Le groupe Covéa coiffe trois marques : MAAF, MMA, GMF. Ayant besoin de professionnaliser nos achats, en 2011, le projet EMA (ensemble pour mieux acheter) a été lancé dans l'objectif de créer des synergies communes aux trois marques. Le projet fondait ses axes de travail sur trois piliers : la méthodologie du process achat, un pilier outil pour soutenir ce process et un pilier opérationnel pour identifier les synergies potentielles. Ce projet a abouti à la mise en place d'un outil RFI et RFX en mode SaaS choisi par les utilisateurs, déployé sur l'ensemble du groupe, et la création de la DAC, direction achats Covéa, en 2012. Celle-ci était d'abord organisée sur cinq sites.

Puis, tout en conservant l'aspect identitaire des trois marques MAAF, MMA et GMF, et l'agilité de départ, nous avons mutualisé tout le back-office (ressources humaines, comptabilité, contrôle de gestion, etc.).
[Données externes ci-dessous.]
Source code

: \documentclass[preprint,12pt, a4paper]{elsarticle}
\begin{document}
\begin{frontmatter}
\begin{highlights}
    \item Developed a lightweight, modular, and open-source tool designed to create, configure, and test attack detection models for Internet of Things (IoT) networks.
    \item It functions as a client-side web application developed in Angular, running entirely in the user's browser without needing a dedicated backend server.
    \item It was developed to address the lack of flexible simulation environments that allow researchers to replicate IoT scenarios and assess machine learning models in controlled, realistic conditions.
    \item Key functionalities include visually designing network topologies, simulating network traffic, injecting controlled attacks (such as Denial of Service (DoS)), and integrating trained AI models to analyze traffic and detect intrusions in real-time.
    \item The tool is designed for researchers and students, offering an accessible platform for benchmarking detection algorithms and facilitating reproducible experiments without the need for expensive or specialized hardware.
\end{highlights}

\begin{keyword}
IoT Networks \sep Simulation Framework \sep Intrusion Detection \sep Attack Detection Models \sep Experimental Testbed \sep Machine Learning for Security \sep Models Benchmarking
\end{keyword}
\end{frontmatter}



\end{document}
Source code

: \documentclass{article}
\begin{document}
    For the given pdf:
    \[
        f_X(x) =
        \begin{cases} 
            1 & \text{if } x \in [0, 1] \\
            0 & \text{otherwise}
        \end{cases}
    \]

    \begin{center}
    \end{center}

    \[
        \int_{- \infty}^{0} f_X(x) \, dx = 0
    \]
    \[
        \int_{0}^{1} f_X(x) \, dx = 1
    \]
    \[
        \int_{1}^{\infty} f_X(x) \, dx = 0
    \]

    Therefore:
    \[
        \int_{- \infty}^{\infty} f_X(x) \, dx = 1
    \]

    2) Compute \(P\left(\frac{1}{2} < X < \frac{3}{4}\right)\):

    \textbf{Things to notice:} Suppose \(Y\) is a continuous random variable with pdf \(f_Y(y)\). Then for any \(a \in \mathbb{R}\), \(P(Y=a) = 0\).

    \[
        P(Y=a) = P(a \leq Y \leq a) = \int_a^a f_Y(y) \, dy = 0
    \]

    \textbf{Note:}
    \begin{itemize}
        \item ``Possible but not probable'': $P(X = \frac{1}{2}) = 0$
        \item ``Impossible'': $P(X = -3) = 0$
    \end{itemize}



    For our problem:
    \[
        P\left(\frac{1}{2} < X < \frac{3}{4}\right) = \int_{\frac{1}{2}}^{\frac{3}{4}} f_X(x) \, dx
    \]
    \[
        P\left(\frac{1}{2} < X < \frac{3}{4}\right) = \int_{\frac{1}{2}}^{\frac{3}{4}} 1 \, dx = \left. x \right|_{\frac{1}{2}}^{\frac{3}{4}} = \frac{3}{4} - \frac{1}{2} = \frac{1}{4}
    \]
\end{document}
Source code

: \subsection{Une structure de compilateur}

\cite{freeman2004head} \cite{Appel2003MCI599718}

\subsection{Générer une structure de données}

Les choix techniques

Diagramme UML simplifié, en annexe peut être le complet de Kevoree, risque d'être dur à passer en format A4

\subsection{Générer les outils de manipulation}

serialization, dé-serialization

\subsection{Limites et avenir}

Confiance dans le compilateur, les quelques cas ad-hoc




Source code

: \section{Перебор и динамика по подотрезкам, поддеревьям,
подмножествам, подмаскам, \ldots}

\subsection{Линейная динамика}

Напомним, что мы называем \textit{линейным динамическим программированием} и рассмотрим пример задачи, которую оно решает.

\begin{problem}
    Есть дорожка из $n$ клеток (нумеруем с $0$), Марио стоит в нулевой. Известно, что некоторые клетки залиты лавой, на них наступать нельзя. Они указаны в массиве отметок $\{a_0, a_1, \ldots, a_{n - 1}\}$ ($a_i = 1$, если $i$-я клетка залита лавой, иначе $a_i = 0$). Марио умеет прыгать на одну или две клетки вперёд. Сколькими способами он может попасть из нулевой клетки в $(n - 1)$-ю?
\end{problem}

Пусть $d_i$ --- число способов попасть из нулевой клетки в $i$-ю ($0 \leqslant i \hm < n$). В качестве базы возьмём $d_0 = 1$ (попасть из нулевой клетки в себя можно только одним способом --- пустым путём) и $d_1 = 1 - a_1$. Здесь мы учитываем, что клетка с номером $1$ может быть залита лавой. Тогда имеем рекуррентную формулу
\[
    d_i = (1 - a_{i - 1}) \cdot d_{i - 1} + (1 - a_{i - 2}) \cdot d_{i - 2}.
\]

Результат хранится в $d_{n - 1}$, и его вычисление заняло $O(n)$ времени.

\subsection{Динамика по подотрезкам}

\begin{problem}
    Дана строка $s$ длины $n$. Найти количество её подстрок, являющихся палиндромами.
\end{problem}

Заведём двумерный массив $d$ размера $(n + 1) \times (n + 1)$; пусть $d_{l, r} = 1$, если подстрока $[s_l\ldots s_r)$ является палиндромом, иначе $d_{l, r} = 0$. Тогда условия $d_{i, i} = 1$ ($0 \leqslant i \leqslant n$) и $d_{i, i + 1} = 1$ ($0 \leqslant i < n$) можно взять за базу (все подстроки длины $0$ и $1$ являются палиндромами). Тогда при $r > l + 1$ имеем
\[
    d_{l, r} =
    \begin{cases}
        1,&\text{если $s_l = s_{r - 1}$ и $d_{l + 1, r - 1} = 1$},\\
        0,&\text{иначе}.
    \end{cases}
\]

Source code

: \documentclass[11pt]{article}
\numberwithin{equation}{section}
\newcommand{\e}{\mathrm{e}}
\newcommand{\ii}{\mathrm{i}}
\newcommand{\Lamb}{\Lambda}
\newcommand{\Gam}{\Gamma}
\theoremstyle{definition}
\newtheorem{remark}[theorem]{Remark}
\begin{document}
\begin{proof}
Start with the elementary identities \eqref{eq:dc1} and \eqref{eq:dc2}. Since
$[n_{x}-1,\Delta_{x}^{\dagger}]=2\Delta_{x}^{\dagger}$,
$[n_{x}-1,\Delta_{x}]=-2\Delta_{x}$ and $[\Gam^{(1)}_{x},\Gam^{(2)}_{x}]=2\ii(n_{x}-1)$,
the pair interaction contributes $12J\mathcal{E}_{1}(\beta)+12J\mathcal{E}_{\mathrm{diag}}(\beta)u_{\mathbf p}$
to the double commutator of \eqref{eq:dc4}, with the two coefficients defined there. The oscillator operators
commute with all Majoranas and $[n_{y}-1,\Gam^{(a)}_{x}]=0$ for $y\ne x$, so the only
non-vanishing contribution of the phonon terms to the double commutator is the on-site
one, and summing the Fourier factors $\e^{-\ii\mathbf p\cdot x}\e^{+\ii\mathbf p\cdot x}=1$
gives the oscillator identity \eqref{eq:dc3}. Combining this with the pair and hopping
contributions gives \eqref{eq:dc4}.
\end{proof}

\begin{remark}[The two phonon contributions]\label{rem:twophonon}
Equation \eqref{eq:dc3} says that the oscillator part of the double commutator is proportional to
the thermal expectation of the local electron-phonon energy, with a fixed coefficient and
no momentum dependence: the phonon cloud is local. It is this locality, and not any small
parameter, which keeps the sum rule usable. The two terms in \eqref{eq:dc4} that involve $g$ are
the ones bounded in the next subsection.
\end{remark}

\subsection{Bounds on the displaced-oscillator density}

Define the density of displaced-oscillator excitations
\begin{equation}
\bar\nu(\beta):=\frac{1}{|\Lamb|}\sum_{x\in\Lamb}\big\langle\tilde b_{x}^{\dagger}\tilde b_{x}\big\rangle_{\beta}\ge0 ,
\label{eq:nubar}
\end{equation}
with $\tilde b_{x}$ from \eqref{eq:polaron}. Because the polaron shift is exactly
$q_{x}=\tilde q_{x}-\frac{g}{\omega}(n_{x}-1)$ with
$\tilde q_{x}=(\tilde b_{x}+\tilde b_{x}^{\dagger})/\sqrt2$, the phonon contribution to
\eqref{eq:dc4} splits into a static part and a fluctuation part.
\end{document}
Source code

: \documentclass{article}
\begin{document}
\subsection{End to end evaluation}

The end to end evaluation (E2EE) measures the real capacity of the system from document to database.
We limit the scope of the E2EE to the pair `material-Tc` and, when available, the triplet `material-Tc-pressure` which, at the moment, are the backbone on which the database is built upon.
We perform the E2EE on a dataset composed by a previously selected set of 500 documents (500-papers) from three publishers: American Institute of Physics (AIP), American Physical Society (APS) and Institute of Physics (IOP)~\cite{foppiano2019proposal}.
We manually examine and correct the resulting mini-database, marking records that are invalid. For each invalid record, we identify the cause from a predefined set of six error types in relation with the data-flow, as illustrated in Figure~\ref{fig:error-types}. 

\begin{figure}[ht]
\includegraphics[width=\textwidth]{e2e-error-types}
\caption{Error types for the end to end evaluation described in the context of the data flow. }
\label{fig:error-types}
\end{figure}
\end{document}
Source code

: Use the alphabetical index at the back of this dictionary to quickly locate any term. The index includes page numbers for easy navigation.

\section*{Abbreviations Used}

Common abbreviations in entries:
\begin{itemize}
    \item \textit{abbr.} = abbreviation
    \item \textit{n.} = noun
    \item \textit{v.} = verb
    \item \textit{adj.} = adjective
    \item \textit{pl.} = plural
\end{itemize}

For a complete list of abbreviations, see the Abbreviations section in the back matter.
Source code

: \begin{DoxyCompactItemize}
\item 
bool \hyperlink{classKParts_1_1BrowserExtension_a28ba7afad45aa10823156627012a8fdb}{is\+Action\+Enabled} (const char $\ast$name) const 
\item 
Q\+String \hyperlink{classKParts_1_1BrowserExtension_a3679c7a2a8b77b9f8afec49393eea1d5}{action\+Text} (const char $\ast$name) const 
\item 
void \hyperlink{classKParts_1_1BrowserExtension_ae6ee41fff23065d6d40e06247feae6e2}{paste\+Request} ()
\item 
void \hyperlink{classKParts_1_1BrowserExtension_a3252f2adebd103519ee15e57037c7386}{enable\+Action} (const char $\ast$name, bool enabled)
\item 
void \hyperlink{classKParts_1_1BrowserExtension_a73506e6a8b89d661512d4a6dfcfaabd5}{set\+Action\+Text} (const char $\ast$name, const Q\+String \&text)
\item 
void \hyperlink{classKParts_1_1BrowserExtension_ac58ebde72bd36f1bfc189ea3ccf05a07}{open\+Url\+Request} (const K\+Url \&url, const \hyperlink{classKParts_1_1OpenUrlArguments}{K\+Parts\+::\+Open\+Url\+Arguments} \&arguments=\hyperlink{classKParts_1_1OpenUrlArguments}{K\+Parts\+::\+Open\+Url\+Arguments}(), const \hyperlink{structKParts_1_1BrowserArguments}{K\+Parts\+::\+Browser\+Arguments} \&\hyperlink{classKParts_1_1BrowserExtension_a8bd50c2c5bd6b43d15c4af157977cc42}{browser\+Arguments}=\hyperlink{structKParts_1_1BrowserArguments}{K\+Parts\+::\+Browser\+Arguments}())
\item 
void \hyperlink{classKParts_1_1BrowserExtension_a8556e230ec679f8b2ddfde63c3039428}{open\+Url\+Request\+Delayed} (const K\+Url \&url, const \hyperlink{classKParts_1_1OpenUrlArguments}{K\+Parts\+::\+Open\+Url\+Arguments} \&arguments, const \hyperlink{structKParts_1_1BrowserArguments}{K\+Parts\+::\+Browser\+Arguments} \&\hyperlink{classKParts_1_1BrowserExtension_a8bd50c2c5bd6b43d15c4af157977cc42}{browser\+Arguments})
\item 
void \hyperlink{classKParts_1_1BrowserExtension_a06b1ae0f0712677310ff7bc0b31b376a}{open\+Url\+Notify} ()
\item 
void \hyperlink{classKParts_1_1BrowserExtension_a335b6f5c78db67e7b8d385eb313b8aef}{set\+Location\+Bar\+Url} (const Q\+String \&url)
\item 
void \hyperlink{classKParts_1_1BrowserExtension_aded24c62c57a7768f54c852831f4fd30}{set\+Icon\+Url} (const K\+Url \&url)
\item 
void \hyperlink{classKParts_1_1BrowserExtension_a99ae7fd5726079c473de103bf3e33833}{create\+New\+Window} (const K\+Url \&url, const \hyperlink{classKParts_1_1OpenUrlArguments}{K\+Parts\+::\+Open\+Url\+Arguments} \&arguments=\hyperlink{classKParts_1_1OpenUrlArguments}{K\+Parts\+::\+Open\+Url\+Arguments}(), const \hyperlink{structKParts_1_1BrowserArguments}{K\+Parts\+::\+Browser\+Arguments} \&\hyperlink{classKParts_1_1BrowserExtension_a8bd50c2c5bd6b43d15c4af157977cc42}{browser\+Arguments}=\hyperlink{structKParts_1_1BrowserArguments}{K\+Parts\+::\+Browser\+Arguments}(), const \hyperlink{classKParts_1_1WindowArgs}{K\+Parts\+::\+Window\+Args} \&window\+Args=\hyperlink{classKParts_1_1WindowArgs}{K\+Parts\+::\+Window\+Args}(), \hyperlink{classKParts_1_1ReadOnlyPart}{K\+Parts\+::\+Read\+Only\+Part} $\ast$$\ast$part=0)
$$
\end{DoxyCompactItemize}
Cela correspondait aussi à une volonté de la direction générale de "covéatiser" le groupe. En moins de quatre ans, nous avons changé trois fois notre organigramme pour coller au mieux aux besoins internes et à la stratégie. Aujourd'hui nous avons deux grands pôles : le pôle métier achats qui regroupe tous les acheteurs, et le pôle support achats pour la gestion des risques fournisseurs, de l'administratif et des outils. La direction achats est restée multisite car c'est dans notre ADN. Elle compte 38 personnes sur la partie métiers achats et quatre en support achats, réparties sur cinq sites. Cette particularité ne nous empêche toutefois pas de mutualiser grâce à la mise en place de fenêtres virtuelles de communication. Nous nous appuyons sur un process achat intégralement digital.

Quels ont été les projets emblématiques de la structuration de la direction achats ?

Tout a démarré avec le projet fondateur EMA. Il s'agit d'un projet structurant à plus d'un titre : d'un point de vue personnel, puisqu'à l'époque j'agissais en tant que consultante externe et par la suite j'ai été amenée à prendre la direction des achats groupe. Mais aussi d'un point de vue entreprise, notamment en matière de structuration et de professionnalisation de la fonction. C'est en effet ce projet qui a initié la logique achat groupe et permis aux trois marques de mener des projets opérationnels communs. Le projet a été mené en total transparence avec des jalons et un calendrier clairs dès le départ. EMA a ainsi bénéficié de l'implication et de la motivation de chacun. Les process et les méthodes achats groupe ont pu être posés pour gagner rapidement en maturité. Depuis, nous n'avons de cesse de progresser du point de vue mutualisation et optimisation.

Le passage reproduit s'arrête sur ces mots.